» Exercise objective
Would you return the lines between the one holding "css, javascript, scala" and the one holding "2. import project on your Eclipse IDE", inclusive, and only those, exactly as they stand in the listing below?

======== Data for this task

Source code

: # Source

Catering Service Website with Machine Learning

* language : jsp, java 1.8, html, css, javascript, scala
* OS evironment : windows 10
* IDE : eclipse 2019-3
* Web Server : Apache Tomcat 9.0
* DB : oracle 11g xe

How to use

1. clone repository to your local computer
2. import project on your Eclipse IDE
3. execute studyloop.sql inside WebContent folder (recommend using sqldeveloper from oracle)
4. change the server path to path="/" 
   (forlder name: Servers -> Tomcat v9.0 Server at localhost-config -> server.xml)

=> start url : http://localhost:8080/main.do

================

» Written response
* language : jsp, java 1.8, html, css, javascript, scala
* OS evironment : windows 10
* IDE : eclipse 2019-3
* Web Server : Apache Tomcat 9.0
* DB : oracle 11g xe

How to use

1. clone repository to your local computer
2. import project on your Eclipse IDE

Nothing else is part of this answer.